The strategy is to use Postfix to catch and save messages (and enable mail() at all), and Mutt to read them without any fluff.

Postfix setup

Install it:

sudo apt-get install postfix

Most of the configuration of Postfix resides in /etc/postfix/main.cf. Add the following lines:

# Redirecting to local mailbox
home_mailbox = .mail/
virtual_mailbox_domains = regexp:/etc/postfix/domains.regexp
virtual_alias_maps = regexp:/etc/postfix/virtual.regexp

Also create the referenced files /etc/postfix/domains.regexp:

/.*/ localhost

and /etc/postfix/virtual.regexp:

/.*/ arildm # Your username

Reload the configuration:

sudo postfix reload

Here we’re telling Postfix to be the end destination for all mail and redirect it to the local user arildm (which is me).

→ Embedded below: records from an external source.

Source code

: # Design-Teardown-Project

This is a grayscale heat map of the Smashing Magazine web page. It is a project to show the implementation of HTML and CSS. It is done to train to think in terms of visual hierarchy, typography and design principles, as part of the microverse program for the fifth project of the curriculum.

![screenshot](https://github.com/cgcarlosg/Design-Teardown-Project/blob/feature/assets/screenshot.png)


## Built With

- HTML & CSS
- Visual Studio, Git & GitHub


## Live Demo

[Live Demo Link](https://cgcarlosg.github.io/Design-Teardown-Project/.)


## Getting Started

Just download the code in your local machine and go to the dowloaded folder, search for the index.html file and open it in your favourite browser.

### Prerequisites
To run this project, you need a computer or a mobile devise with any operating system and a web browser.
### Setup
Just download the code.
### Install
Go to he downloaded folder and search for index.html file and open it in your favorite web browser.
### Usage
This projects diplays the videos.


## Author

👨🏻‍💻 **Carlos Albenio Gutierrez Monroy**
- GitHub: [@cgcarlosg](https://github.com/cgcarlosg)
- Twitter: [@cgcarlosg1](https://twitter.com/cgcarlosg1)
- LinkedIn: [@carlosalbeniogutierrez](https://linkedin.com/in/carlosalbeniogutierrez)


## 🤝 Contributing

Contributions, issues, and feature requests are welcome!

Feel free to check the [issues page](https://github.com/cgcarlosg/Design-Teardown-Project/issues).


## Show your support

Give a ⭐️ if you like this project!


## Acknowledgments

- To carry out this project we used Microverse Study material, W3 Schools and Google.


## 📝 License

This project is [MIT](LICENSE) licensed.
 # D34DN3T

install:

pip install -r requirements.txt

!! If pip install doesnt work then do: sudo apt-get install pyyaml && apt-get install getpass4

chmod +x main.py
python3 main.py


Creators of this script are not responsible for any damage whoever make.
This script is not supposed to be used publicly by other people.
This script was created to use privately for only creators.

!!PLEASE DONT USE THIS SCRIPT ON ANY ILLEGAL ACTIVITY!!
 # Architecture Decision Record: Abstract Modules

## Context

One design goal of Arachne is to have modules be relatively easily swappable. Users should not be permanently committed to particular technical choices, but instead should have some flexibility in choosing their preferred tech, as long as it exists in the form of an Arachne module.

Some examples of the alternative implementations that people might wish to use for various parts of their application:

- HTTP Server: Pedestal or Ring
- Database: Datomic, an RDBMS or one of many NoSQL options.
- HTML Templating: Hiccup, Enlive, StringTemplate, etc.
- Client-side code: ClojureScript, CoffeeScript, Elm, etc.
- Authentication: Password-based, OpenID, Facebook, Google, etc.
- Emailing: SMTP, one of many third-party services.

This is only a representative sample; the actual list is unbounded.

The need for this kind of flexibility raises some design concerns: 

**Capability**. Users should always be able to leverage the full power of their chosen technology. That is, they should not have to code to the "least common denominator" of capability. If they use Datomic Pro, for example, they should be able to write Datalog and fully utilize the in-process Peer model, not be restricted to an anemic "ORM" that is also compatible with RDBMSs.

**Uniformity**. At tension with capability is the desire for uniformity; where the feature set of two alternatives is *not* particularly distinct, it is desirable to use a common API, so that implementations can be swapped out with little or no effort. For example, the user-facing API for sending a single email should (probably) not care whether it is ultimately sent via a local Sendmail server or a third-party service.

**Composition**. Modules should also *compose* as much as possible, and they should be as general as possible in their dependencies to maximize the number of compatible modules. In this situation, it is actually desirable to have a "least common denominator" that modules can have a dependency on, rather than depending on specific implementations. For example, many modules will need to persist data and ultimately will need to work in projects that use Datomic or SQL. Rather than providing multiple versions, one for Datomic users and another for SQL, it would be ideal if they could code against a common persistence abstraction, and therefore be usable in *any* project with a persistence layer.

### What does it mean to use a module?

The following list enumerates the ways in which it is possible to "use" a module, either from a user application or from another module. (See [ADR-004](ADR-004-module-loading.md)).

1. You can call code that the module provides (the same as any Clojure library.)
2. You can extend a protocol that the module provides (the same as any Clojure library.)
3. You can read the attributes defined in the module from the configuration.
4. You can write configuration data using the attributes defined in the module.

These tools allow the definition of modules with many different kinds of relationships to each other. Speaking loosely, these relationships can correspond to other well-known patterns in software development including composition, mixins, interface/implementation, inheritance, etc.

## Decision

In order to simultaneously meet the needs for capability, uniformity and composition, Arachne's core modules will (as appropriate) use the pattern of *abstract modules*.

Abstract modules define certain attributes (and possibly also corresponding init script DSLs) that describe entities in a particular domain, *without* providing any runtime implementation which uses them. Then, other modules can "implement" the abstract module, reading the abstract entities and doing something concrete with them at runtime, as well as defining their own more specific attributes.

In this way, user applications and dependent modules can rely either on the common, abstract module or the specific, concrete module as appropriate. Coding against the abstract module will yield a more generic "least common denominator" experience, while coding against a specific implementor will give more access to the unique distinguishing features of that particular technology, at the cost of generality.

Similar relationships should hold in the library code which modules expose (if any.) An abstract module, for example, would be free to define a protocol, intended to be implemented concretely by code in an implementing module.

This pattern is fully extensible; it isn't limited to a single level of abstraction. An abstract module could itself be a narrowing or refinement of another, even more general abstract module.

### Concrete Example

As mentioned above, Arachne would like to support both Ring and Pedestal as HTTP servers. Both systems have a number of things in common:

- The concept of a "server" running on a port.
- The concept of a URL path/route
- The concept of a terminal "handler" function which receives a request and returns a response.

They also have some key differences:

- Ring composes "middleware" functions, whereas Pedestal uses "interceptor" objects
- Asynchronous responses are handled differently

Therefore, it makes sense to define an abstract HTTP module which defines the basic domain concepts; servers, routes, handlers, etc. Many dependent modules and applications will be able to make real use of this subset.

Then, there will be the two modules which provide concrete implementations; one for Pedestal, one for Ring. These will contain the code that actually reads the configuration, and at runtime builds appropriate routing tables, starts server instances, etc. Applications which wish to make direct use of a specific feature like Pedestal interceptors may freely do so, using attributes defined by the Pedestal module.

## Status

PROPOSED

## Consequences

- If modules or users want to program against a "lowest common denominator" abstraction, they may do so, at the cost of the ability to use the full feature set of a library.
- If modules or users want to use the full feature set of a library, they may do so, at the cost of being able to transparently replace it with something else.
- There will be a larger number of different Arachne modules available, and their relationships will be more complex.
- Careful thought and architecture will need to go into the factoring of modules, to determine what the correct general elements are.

For home_mailbox, many guides that I found use Mailbox/. I suppose that’s more or less standard, but I don’t like unnecessary capitalisation nor non-hidden directories in my home directory (because that’s where the mail has to go if you use maildir on Ubuntu, as far as I know). By ending the parameter value with a slash, we tell Postfix to use the mailbox format rather than mbox. That has the advantage that each message is written to its own file, which facilitates manual inspection a lot.

Test the configuration:

echo I am a mail | sendmail recipient@example.com
find ~/.mail

Mutt

Mutt is a console email client. Install it:

sudo apt-get install mutt

Create ~/.muttrc and add:

set mbox_type=maildir
set folder="~/.mail"
set mask="!^\\.[^.]"
set mbox="~/.mail"
set spoolfile="~/.mail"

If I understood correctly, by default Mutt reads mail from the spool (usually /var/mail/$USER) and moves read messages to ~/mbox. The lines above sets both these paths to ~/.mail. They also tell Mutt to assume the maildir format and to ignore hidden files.

Now run Mutt and expect to see the previously sent test message.

mutt

Mutt navigation at a glance:

q
quit
j
next message
k
previous message
<enter>
open message
h
show headers (whole raw message)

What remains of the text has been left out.